__Exercise details__
Where the line with "- 📕 Eu estou" appears below, start writing out lines exactly, and finish with the line with "- 👦🏽 Pronome: Ele/Dele.", which is included; write out nothing else.

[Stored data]
▼

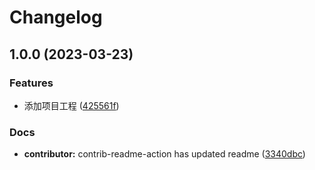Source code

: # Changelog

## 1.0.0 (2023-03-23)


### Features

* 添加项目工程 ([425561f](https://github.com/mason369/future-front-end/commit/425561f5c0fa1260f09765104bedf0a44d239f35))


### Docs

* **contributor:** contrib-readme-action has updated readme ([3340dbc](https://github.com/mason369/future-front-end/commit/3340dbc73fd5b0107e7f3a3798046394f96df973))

▲
▼

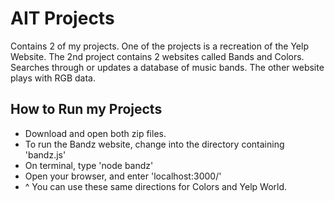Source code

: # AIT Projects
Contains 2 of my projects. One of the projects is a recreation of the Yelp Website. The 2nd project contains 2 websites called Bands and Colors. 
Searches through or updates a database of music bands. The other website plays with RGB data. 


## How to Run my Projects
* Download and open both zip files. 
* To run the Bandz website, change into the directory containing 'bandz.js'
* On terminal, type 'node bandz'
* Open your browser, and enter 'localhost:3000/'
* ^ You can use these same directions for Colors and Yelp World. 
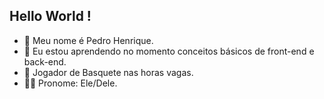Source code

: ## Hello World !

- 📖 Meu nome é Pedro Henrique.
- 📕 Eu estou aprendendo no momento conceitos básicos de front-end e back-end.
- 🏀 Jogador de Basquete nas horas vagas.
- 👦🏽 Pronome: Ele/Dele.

▲

__Answer to this exercise__
- 📕 Eu estou aprendendo no momento conceitos básicos de front-end e back-end.
- 🏀 Jogador de Basquete nas horas vagas.
- 👦🏽 Pronome: Ele/Dele.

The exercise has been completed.